Monday, July 12, 2010

Unveilings and Haiti

Yesterday morning I was at the Jewish cemetery in Regina for the unveiling of the tombstone of a friend. She was an elderly lady that died a year ago. In the Jewish tradition we bury our dead very quickly and very simply. The body is rarely embalmed and the burial is usually within 24 hours if possible. The burial is simple in that the coffin is an all wood, unadorned casket and the body is dressed in simple white garments. Following the funeral the family sits 'shiva' - a week of intense mourning which is then followed by 'shloshim' - 30 days of mourning. Mourning is officially over at that point however the family says kaddish every day for the next 11 months.

The unveiling is a tradition where the headstone marker is unveiled at the grave site. This usually happens around a year after the funeral.

The unveiling yesterday was well attended and the prayers are readings were appropriate. It was a sunny warm day - although I always find a chill in the air when I am in a cemetery.

I also visited my relatives who are buried in this cemetery - my uncle and his first wife. His wife is usually hard for me to find as she is buried at the back on the far north side. But yesterday I walked directly to her grave - pair my respects - and then spent a half an hour looking for my uncle.

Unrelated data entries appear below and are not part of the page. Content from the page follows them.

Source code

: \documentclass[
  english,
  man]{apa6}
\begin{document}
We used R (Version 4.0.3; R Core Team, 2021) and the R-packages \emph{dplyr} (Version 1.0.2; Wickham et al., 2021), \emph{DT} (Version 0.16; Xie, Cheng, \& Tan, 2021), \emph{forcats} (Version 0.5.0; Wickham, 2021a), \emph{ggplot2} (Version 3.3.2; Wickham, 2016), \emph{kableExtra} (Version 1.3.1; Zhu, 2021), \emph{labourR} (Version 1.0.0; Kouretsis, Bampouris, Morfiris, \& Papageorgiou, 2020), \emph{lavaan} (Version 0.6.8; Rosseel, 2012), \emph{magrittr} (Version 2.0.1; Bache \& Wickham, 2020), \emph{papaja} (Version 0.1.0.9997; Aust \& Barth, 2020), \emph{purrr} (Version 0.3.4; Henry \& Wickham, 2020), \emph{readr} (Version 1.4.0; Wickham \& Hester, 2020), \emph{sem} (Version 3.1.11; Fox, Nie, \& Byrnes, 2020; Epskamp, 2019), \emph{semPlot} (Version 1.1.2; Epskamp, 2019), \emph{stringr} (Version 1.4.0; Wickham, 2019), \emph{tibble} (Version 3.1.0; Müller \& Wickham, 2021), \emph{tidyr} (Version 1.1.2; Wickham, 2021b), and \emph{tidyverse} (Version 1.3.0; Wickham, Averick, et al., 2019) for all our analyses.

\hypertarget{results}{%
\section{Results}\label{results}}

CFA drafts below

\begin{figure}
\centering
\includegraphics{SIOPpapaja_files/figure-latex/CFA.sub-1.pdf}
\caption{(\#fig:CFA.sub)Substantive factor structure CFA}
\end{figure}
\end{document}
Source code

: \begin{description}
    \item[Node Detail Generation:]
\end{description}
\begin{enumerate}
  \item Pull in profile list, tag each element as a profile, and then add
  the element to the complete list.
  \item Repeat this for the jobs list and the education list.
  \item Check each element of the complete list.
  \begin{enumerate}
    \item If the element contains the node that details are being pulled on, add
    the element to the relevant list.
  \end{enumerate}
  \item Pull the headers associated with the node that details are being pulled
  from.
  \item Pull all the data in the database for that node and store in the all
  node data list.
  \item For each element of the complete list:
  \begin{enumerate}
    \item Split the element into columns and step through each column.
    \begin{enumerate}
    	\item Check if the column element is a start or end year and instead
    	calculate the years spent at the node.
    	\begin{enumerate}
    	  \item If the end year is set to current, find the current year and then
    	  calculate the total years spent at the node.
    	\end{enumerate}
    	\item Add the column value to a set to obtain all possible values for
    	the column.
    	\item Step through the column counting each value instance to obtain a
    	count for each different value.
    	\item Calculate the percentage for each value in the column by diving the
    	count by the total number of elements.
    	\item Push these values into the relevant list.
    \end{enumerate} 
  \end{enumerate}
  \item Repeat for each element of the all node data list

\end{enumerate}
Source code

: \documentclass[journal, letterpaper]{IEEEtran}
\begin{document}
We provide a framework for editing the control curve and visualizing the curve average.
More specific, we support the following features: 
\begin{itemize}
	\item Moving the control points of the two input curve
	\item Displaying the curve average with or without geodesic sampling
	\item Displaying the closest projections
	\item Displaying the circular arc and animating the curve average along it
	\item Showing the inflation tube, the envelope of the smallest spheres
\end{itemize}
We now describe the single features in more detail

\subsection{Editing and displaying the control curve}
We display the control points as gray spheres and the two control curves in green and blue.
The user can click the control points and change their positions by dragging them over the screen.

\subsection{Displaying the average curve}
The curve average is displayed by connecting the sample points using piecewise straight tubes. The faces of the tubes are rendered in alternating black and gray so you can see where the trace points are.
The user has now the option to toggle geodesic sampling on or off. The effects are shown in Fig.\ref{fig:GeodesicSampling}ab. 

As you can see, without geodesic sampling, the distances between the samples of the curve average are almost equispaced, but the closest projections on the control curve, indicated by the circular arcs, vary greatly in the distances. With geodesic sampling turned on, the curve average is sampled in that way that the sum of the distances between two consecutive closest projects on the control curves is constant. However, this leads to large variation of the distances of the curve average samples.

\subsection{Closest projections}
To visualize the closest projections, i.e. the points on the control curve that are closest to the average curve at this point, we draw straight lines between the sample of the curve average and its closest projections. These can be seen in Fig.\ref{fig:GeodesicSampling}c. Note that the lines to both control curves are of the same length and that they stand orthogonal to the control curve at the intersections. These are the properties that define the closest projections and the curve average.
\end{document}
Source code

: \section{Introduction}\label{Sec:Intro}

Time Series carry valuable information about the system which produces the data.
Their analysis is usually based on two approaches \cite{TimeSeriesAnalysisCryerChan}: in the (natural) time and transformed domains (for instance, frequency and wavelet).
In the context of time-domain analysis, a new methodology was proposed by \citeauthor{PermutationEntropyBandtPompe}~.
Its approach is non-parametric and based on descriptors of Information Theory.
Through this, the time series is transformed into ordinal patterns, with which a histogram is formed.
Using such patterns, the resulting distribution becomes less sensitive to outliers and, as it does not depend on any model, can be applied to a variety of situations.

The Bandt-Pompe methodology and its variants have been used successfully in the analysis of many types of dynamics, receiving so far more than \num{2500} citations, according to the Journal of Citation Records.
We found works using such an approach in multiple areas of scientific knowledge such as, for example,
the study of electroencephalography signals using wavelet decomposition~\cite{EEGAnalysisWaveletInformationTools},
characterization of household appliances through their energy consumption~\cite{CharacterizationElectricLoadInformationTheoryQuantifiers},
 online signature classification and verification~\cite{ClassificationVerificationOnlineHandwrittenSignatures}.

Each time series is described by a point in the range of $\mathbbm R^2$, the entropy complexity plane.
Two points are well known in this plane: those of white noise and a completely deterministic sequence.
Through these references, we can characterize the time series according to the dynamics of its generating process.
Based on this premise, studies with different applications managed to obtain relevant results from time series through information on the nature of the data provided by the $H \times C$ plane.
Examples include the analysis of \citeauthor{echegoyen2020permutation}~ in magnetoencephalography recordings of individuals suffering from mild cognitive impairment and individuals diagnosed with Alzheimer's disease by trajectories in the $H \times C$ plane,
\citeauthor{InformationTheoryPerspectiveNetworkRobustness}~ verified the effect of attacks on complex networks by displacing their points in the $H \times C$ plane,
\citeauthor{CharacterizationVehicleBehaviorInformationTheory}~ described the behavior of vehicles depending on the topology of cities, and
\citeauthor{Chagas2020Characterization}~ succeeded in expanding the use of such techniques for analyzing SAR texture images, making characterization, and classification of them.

Spending time in a cemetery always makes me a bit introspective. Questions come up - what is life about? who will remember me? what will I leave? does anything beyond death matter as long as I have been a good person before death?

In this mood I was driving home and was listening to reports about the continuing devastation in Haiti. Evidently, despite billions of dollars of promised aid, there has been very little progress in helping the Haitian people crawl out from under the wreckage.

Many people and many governments donated to the Haitian cause. Taking this action is worthy of praise and appropriate but like all things one needs to make sure that 'giving' isn't the end of the story. Action is needed to directly and overtly change the conditions that victims of disasters find themselves in. The effects of Katrina in New Orleans and the lackadaisical relief efforts are a good model of what not to do.

My questions raised at the cemetery were answered by the Haitian reports. Do something, change something, make something better....... Who cares who knows or who remembers - an important part of being able to live with myself is to make sure that part of my living is aimed at helping all of us be better off in one way or another.